Give the count of lines in the data that include the string "network", with no added remarks.

→ **Data provided**:
○ ○ ○ ○ ○
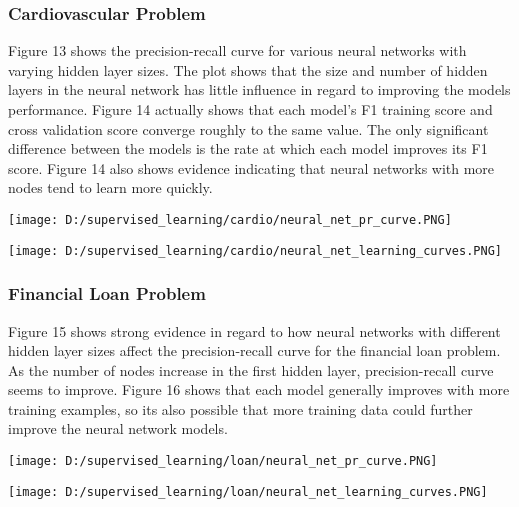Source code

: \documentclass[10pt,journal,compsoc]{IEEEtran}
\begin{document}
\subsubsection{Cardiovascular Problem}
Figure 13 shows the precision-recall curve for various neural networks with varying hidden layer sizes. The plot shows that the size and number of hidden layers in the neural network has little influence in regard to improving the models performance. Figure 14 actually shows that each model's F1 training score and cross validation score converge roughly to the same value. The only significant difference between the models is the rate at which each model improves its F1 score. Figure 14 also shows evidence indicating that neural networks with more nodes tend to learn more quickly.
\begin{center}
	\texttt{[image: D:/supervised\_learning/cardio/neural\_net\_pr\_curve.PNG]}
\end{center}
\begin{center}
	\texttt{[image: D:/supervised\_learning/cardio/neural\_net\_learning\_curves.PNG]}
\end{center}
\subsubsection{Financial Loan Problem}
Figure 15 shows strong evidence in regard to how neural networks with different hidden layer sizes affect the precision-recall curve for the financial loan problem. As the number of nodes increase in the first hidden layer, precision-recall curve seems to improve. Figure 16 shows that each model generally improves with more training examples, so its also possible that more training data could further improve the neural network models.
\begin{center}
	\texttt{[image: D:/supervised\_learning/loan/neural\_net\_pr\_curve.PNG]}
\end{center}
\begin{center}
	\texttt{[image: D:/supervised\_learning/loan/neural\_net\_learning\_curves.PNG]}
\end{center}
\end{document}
○ ○ ○ ○ ○
→ **Written answer**:
2